Description

Poor communication and inappropriate use of a paralytic led to permanent facial nerve damage and paralysis during surgery. Poor documentation complicated the case’s resolution. 

Key Lesson(s)

  • The surgical team’s difficulty achieving rapport and professionalism hindered their ability to adhere to standards of care and provide the best outcomes possible for the patient.
  • Timely, accurate, and appropriate documentation is essential to the successful defense of medical malpractice claims.

Clinical Sequence

A patient in their sixties arrived at the hospital for a parotid tumor removal. The patient’s history was significant for GERD, obesity, a partial thyroidectomy, former tobacco use, and current Cannabis use.

The surgical team included an otolaryngologist, an anesthesiologist, and a nurse. The procedure took place within the anesthesiologist’s first month of practicing at this facility, and this was the first occasion these three professionals worked together as a team.

The anesthesiologist completed a pre-operative evaluation for general anesthesia and classified the patient as ASA III. The anesthesiologist administered a long-acting paralytic for intubation. The documentation did not specify the clinical rationale for use of a short-acting paralytic. Several team members recalled telling the anesthesiologist that paralytics were contraindicated for head and neck surgeries. The anesthesiologist did not recall this conversation, and the discussion was not documented in the record.

The anesthesiologist did not complete the train of four muscle twitch testing before the initial incision was made. The otolaryngologist calibrated a facial nerve monitor. During dissection, the otolaryngologist improperly placed a clamp on the facial nerve, mistaking it for a blood vessel, and the facial nerve monitor did not respond. The otolaryngologist asked the anesthesiologist if the paralytic reversal was given. The anesthesiologist failed to document administration of the reversal agent. The otolaryngologist removed the clamp, and the facial nerve response returned. The surgery proceeded and concluded without further incident.

Following extubation, the patient was noted to have a facial palsy. The patient experienced subsequent adverse outcomes, including difficulty closing the eyelid and a persistent dry eye, and was referred to neurology for facial palsy treatment.

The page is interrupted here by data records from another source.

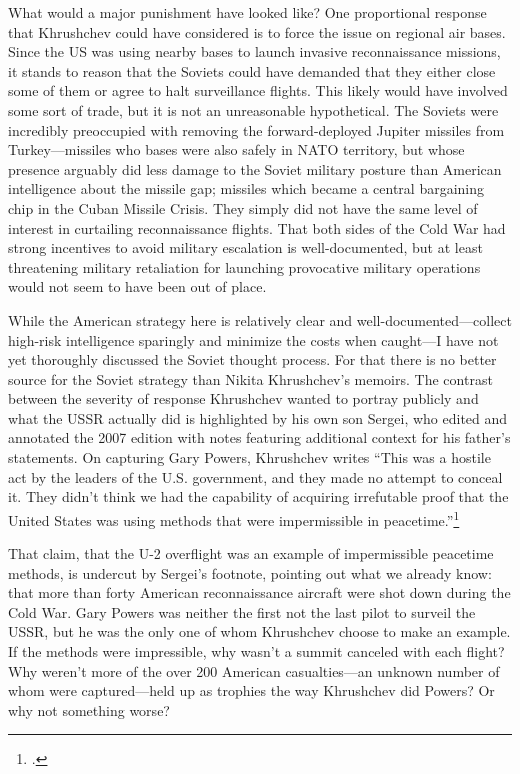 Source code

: \documentclass{report}
\begin{document}
\begin{refsegment}
What would a major punishment have looked like? One proportional response that Khrushchev could have considered is to force the issue on regional air bases. Since the US was using nearby bases to launch invasive reconnaissance missions, it stands to reason that the Soviets could have demanded that they either close some of them or agree to halt surveillance flights. This likely would have involved some sort of trade, but it is not an unreasonable hypothetical. The Soviets were incredibly preoccupied with removing the forward-deployed Jupiter missiles from Turkey---missiles who bases were also safely in NATO territory, but whose presence arguably did less damage to the Soviet military posture than American intelligence about the missile gap; missiles which became a central bargaining chip in the Cuban Missile Crisis. They simply did not have the same level of interest in curtailing reconnaissance flights. That both sides of the Cold War had strong incentives to avoid military escalation is well-documented, but at least threatening military retaliation for launching provocative military operations would not seem to have been out of place.

While the American strategy here is relatively clear and well-documented---collect high-risk intelligence sparingly and minimize the costs when caught---I have not yet thoroughly discussed the Soviet thought process. For that there is no better source for the Soviet strategy than Nikita Khrushchev's memoirs. The contrast between the severity of response Khrushchev wanted to portray publicly and what the USSR actually did is highlighted by his own son Sergei, who edited and annotated the 2007 edition with notes featuring additional context for his father's statements.  On capturing Gary Powers, Khrushchev writes ``This was a hostile act by the leaders of the U.S. government, and they made no attempt to conceal it. They didn't think we had the capability of \textelp{} acquiring irrefutable proof that the United States was using methods that were impermissible in peacetime.''\footcite[p.~239]{khrushchev_memoirs_2007}

That claim, that the U-2 overflight was an example of impermissible peacetime methods, is undercut by Sergei's footnote, pointing out what we already know: that more than forty American reconnaissance aircraft were shot down during the Cold War. Gary Powers was neither the first not the last pilot to surveil the USSR, but he was the only one of whom Khrushchev choose to make an example. If the methods were impressible, why wasn't a summit canceled with each flight?  Why weren't more of the over 200 American casualties---an unknown number of whom were captured---held up as trophies the way Khrushchev did Powers? Or why not something worse?


\end{refsegment}
\end{document}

The experts who reviewed the case noted several key aspects: the anesthesiologist should have used a short-acting paralytic, all the involved providers exhibited excessively poor communication, and there were significant documentation gaps and failures. Importantly, the documentation reflected many of the relationship issues and poor rapport with providers directing blame for the event at each other.

Allegation

The plaintiff alleged that the use of inappropriate medication caused permanent harm in the form of facial palsy.

Disposition

The case was settled in the medium range ($100,000–$499,999).

Clinical Analysis

The following factors precipitated and contributed to this malpractice claim being filed:

  • Hierarchal issues, poor professional relationships and rapport among the surgical team exacerbated clinical issues and reduced the team’s opportunities to address them quickly as well as resolve them in a satisfactory way.
  • The most appropriate medication was not used. A long-term acting paralytic was not indicated for this procedure.
  • The documentation did not reflect the clinical rationale for choosing the anesthetic and when the reversal agent was administered.
  • The documentation reflected poor professionalism of the providers, for example, “finger pointing” in the record, which also hindered the case resolution.

Discussion Questions

  • How did the poor rapport and communication amongst the care team precipitate the event?
  • How would utilizing standardized checklists or protocols have prevented the care team from omitting several of the required steps in this procedure?
  • Would enhanced and more systematic documentation have better facilitated improved care and defense against a forthcoming claim? What would that documentation have looked like?